Marriage is expensive
A 2011 report stated that the average cost of a wedding is around $27,000. Of course not every wedding is going to cost that much, but most still cost thousands of dollars. There's no doubt that weddings are expensive and if you rush too quickly into marriage and find you made a mistake, divorces cost even more (and time consuming).
The longer you date the more you learn
You learn a lot about the guy you're with when the two of you start dating, but around the six month or one year mark is when you really start to get into the gritty parts. The honeymoon phase is over and things are no longer roses and sunshine. You'll have disagreements, see what the other is like in various situations and circumstances and figure out how the other person really operates. The longer you date, the more you learn about your guy's quirks and true character that could make or break your decision to marry him.
It doesn't fix what's broken
I've known a few couples who were having issues in their relationship and thought marriage would fix them. Marriage is not a cure-all and it's not a bandage. If you rush into marriage just to fix the problems you're having with your guy, it's essentially like brushing giant dust bunnies under the bed. Sure they're hidden for awhile, but they're going to surface at some point and be bigger than before.
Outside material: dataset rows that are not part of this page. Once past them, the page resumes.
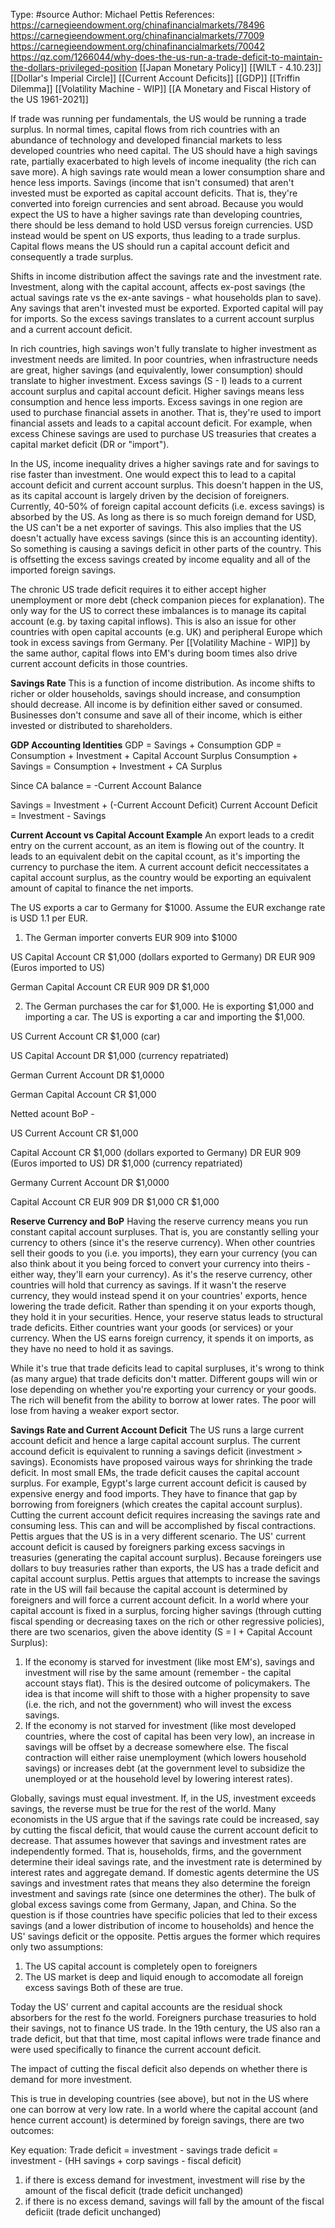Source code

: Type: #source 
Author: Michael Pettis
References:
https://carnegieendowment.org/chinafinancialmarkets/78496
https://carnegieendowment.org/chinafinancialmarkets/77009
https://carnegieendowment.org/chinafinancialmarkets/70042
https://qz.com/1266044/why-does-the-us-run-a-trade-deficit-to-maintain-the-dollars-privileged-position
[[Japan Monetary Policy]]
[[WILT - 4.10.23]]
[[Dollar's Imperial Circle]]
[[Current Account Deficits]]
[[GDP]]
[[Triffin Dilemma]]
[[Volatility Machine - WIP]]
[[A Monetary and Fiscal History of the US 1961-2021]]

If trade was running per fundamentals, the US would be running a trade surplus. In normal times, capital flows from rich countries with an abundance of technology and developed financial markets to less developed countries who need capital. The US should have a high savings rate, partially exacerbated to high levels of income inequality (the rich can save more). A high savings rate would  mean a lower consumption share and hence less imports. Savings (income that isn't consumed) that aren't invested must be exported as capital account deficits. That is, they're converted into foreign currencies and sent abroad. Because you would expect the US to have a higher savings rate than developing countries, there should be less demand to hold USD versus foreign currencies. USD instead would be spent on US exports, thus leading to a trade surplus. Capital flows means the US should run a capital account deficit and consequently a trade surplus. 

Shifts in income distribution affect the savings rate and the investment rate. Investment, along with the capital account, affects ex-post savings (the actual savings rate vs the ex-ante savings - what households plan to save). Any savings that aren't invested must be exported. Exported capital will pay for imports. So the excess savings translates to a current account surplus and a current account deficit. 

In rich countries, high savings won't fully translate to higher investment as investment needs are limited. In poor countries, when infrastructure needs are great, higher savings (and equivalently, lower consumption) should translate to higher investment. Excess savings (S - I) leads to a current account surplus and capital account deficit. Higher savings means less consumption and hence less imports. Excess savings in one region are used to purchase financial assets in another. That is, they're used to import financial assets and leads to a capital account deficit. For example, when excess Chinese savings are used to purchase US treasuries that creates a capital market deficit (DR or "import"). 

In the US, income inequality drives a higher savings rate and for savings to rise faster than investment. One would expect this to lead to a capital account deficit and current account surplus. This doesn't happen in the US, as its capital account is largely driven by the decision of foreigners. Currently, 40-50% of foreign capital account deficits (i.e. excess savings) is absorbed by the US. As long as there is so much foreign demand for USD, the US can't be a net exporter of savings. This also implies that the US doesn't actually have excess savings (since this is an accounting identity). So something is causing a savings deficit in other parts of the country. This is offsetting the excess savings created by income equality and all of the imported foreign savings. 

The chronic US trade deficit requires it to either accept higher unemployment or more debt (check companion pieces for explanation). The only way for the US to correct these imbalances is to manage its capital account (e.g. by taxing capital inflows). This is also an issue for other countries with open capital accounts (e.g. UK) and peripheral Europe which took in excess savings from Germany. Per [[Volatility Machine - WIP]] by the same author, capital flows into EM's during boom times also drive current account deficits in those countries. 



**Savings Rate**
This is a function of income distribution. As income shifts to richer or older households, savings should increase, and consumption should decrease. All income is by definition either saved or consumed. Businesses don't consume and save all of their income, which is either invested or distributed to shareholders. 

**GDP Accounting Identities**
GDP = Savings + Consumption
GDP = Consumption  + Investment + Capital Account Surplus
Consumption + Savings = Consumption + Investment + CA Surplus

Since CA balance = -Current Account Balance

Savings = Investment + (-Current Account Deficit)
Current Account Deficit =  Investment - Savings

**Current Account vs Capital Account Example**
An export leads to a credit entry on the current account, as an item is flowing out of the country. It leads to an equivalent debit on the capital ccount, as it's importing the currency to purchase the item. A current account deficit neccessitates a capital account surplus, as the country would be exporting an equivalent amount of capital to finance the net imports. 


The US exports a car to Germany for $1000. Assume the EUR exchange rate is USD 1.1 per EUR.

1) The German importer converts EUR 909 into $1000

US Capital Account
CR $1,000 (dollars exported to Germany)
DR EUR 909 (Euros imported to US)

German Capital Account
CR EUR 909 
DR $1,000 

2) The German purchases the car for $1,000. He is exporting $1,000 and importing a car. The US is exporting a car and importing the $1,000.

US Current Account
CR $1,000 (car)

US Capital Account
DR $1,000 (currency repatriated)

German Current Account
DR $1,0000

German Capital Account
CR $1,000

Netted acount BoP - 

US
Current Account
CR $1,000

Capital Account
CR $1,000 (dollars exported to Germany)
DR EUR 909 (Euros imported to US)
DR $1,000 (currency repatriated)

Germany
Current Account
DR $1,0000

Capital Account
CR EUR 909 
DR $1,000 
CR $1,000

**Reserve Currency and BoP**
Having the reserve currency means you run constant capital account surpluses. That is, you are constantly selling your currency to others (since it's the reserve currency). When other countries sell their goods to you (i.e. you imports), they earn your currency (you can also think about it you being  forced to convert your currency into theirs - either way, they'll earn your currency). As it's the reserve currency, other countries will hold that currency as savings. If it wasn't the reserve currency, they would instead spend it on your countries' exports, hence lowering the trade deficit. Rather than spending it on your exports though, they hold it in your securities. Hence, your reserve status leads to structural trade deficits. Either countries want your goods (or services) or your currency. When the US earns foreign currency, it spends it on imports, as they have no need to hold it as savings. 

While it's true that trade deficits lead to capital surpluses, it's wrong to think (as many argue) that trade deficits don't matter. Different goups will win or lose depending on whether you're exporting your currency or your goods. The rich will benefit from the ability to borrow at lower rates. The poor will lose from having a weaker export sector. 

**Savings Rate and Current Account Deficit**
The US runs a large current account deficit and hence a large capital account surplus. The current accound deficit is equivalent to running a savings deficit (investment > savings). Economists have proposed vairous ways for shrinking the trade deficit. In most small EMs, the trade deficit causes the capital account surplus. For example, Egypt's large current account deficit is caused by expensive energy and food imports. They have to finance that gap by borrowing from foreigners (which creates the capital account surplus). Cutting the current account deficit requires increasing the savings rate and consuming less. This can and will be accomplished by fiscal contractions. Pettis argues that the US is in a very different scenario. The US' current account deficit is caused by foreigners parking excess sacvings in treasuries (generating the capital account surplus). Because foreingers use dollars to buy treasuries rather than exports, the US has a trade deficit and capital account surplus. Pettis argues that attempts to increase the savings rate in the US will fail because the capital account is determined by foreigners and will force a current account deficit. In a world where your capital account is fixed in a surplus, forcing higher savings (through cutting fiscal spending or decreasing taxes on the rich or other regressive policies), there are two scenarios, given the above identity (S = I + Capital Account Surplus):
1) If the economy is starved for investment (like most EM's), savings and investment will rise by the same amount (remember - the capital account stays flat). This is the desired outcome of policymakers. The idea is that income will shift to those with a higher propensity to save (i.e. the rich, and not the government) who will invest the excess savings. 
2) If the economy is not starved for investment (like most developed countries, where the cost of capital has been very low), an increase in savings will be offset by a decrease somewhere else. The fiscal contraction will either raise unemployment (which lowers household savings) or increases debt (at the government level to subsidize the unemployed or at the household level by lowering interest rates).

Globally, savings must equal investment. If, in the US, investment exceeds savings, the reverse must be true for the rest of the world. Many economists in the US argue that if the savings rate could be increased, say by cutting the fiscal deficit, that would cause the current account deficit to decrease. That assumes however that savings and investment rates are independently formed. That is, households, firms, and the government determine their ideal savings rate, and the investment rate is determined by interest rates and aggregate demand. If domestic agents determine the US savings and investment rates that means they also determine the foreign investment and savings rate (since one determines the other). The bulk of global excess savings come from Germany, Japan, and China. So the question is if those countries have specific policies that led to their excess savings (and a lower distribution of income to households) and hence the US' savings deficit or the opposite. Pettis argues the former which requires only two assumptions:
1) The US capital account is completely open to foreigners
2) The US market is deep and liquid enough to accomodate all foreign excess savings
Both of these are true. 

Today the US' current and capital accounts are the residual shock absorbers for the rest fo the world. Foreigners purchase treasuries to hold their savings, not to finance US trade. In the 19th century, the US also ran a trade deficit, but that that time, most capital inflows were trade finance and were used specifically to finance the current account deficit. 

The impact of cutting the fiscal deficit also depends on whether there is demand for more investment.

This is true in developing countries (see above), but not in the US where one can borrow at very low rate. In a world where the capital account (and hence current account) is determined by foreign savings, there are two outcomes:

Key equation: Trade deficit = investment - savings
trade deficit = investment - (HH savings + corp savings - fiscal deficit)

1) if there is excess demand for investment, investment will rise by the amount of the fiscal deficit (trade deficit unchanged)
2) if there is no excess demand, savings will fall by the amount of the fiscal deficiit (trade deficit unchanged)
It gives you more time to get yourself in order
I fully believe that you shouldn't get married until you're in a good place with yourself. This doesn't mean you have to be perfect, but you should be happy with yourself, have money in the bank and know what it's like to stand on your own two feet. Ideally this should be accomplished before you even get into a relationship, but it should certainly be done before you get married.
You want to make sure both of you are ready
The worst thing you can do is pressure a guy into getting married. Both of you should wait to get married until you both have your lives in order and you genuinely want to marry each other. The two of you have to be on the same page and be truly ready if you have any chance of making a marriage work.
When it comes down to it, there's absolutely no reason to rush into marriage. What's important is that the two of you enjoy your time together and continue to improve on your relationship. Wait until the timing is right and both of you know it before you take that next and very important step of marriage.